PAPST FRANZISKUS
GENERALAUDIENZ
Petersplatz
Mittwoch, 9. April 2014
Die Gabe des Heiligen Geistes: 1. Die Weisheit
Liebe Brüder und Schwestern,
guten Tag!
Wir beginnen heute eine Katechesereihe über die Gaben des Heiligen Geistes. Ihr wisst, dass der Heilige Geist die Seele, die Lebensader der Kirche und jedes einzelnen Christen ist: Er ist die Liebe Gottes, die in unserem Herz Wohnung nimmt und in Gemeinschaft mit uns eintritt. Der Heilige Geist ist immer bei uns, er ist immer in uns, in unserem Herzen.

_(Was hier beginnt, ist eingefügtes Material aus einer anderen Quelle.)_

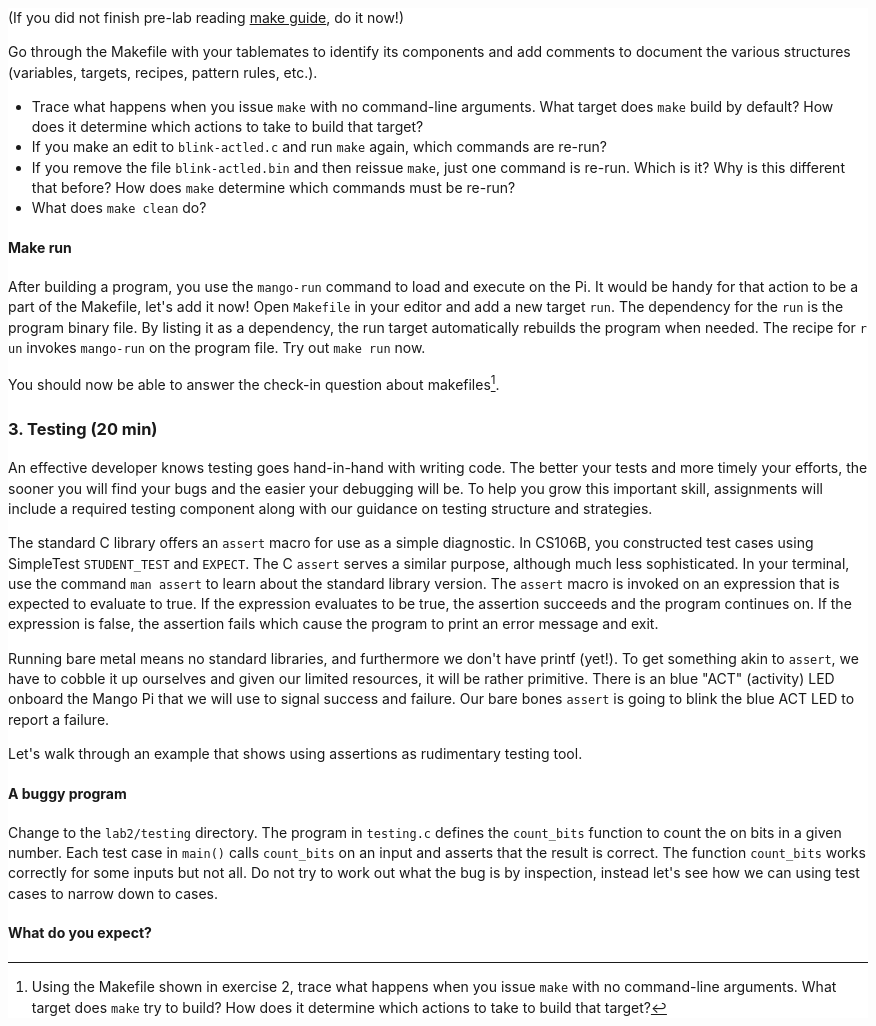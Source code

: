 (If you did not finish pre-lab reading [make guide](/guides/make), do it now!)

Go through the Makefile with your tablemates to identify its components and add comments to document the various structures (variables, targets, recipes, pattern rules, etc.).

- Trace what happens when you issue `make` with no command-line arguments. What target does `make` build by default? How does it determine which actions to take to build that target?
- If you make an edit to `blink-actled.c` and run `make` again, which commands are re-run?
- If you remove the file `blink-actled.bin` and then reissue `make`, just one command is re-run. Which is it? Why is this different that before? How does `make` determine which commands must be re-run?
- What does `make clean` do?

#### Make run
After building a program, you use the `mango-run` command to load and execute on the Pi. It would be handy for that action to be a part of the Makefile, let's add it now! Open `Makefile` in your editor and add a new target `run`. The dependency for the `run` is the program binary file.  By listing it as a dependency, the run target automatically rebuilds the program when needed. The recipe for `run` invokes `mango-run` on the program file. Try out `make run` now.

You should now be able to answer the check-in question about makefiles[^2].


### 3. Testing (20 min)
<a href="testing"></a>
An effective developer knows testing goes hand-in-hand with writing code. The better your tests and more timely your efforts, the sooner you will find your bugs and the easier your debugging will be. To help you grow this important skill, assignments will include a required testing component along with our guidance on testing structure and strategies.

The standard C library offers an `assert` macro for use as a simple diagnostic. In CS106B, you constructed test cases using SimpleTest `STUDENT_TEST` and `EXPECT`. The C `assert` serves a similar purpose, although much less sophisticated.
In your terminal, use the command `man assert` to learn about the standard library version. The `assert` macro is invoked on an expression that is expected to evaluate to true. If the expression evaluates to be true, the assertion succeeds and the program continues on.  If the expression is false, the assertion fails which cause the program to print an error message and exit.

Running bare metal means no standard libraries, and furthermore we don't have printf (yet!). To get something akin to `assert`, we have to cobble it up ourselves and given our limited resources, it will be rather primitive. There is an blue "ACT" (activity) LED onboard the Mango Pi that we will use to signal success and failure. Our bare bones `assert` is going to blink the blue ACT LED to report a failure.

Let's walk through an example that shows using assertions as rudimentary testing tool.

#### A buggy program

Change to the `lab2/testing` directory. The program in `testing.c` defines the `count_bits` function to count the on bits in a given number.  Each test case in `main()` calls `count_bits` on an input and asserts that the result is correct. The function `count_bits` works correctly for some inputs but not all. Do not try to work out what the bug is by inspection, instead let's see how we can using test cases to narrow down to cases.

#### What do you expect?


[^1]:  Review the code for `wait_until_low` in `codegen.c`. Which of the two variables needs to be be qualified as `volatile` and why?
[^2]:  Using the Makefile shown in exercise 2, trace what happens when you issue `make` with no command-line arguments. What target does `make` try to build? How does it determine which actions to take to build that target?
[^3]:  You run a program with a sequence of 10 asserts on the Pi and get the flashing light of doom. Describe your strategy to narrow in and identify which test case(s) is failing. What happens if the program has a bug in a test case that causes it to enter an infinite loop-- what then would you expect to be the observed behavior when testing?
[^5]:  Before leaving lab, ensure you have a solid start on the breadboard and a clear understanding of how to complete the remaining tasks on your own. Do you need followup assistance? How can we help?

Der Geist selbst ist »die Gabe Gottes« schlechthin (vgl. Joh 4,10), er ist ein Geschenk Gottes und teilt seinerseits dem, der ihn aufnimmt, verschiedene geistliche Gaben mit. Die Kirche unterscheidet sieben Gaben: eine Zahl, die symbolisch auf Fülle, Vollkommenheit verweist. Es sind jene, die man lernt, wenn man sich auf das Sakrament der Firmung vorbereitet, und um die wir mit dem altehrwürdigen Gebet bitten, das »Pfingstsequenz« genannt wird. Die Gaben des Heiligen Geistes sind: Weisheit, Einsicht, Rat, Stärke, Erkenntnis, Frömmigkeit und Gottesfurcht.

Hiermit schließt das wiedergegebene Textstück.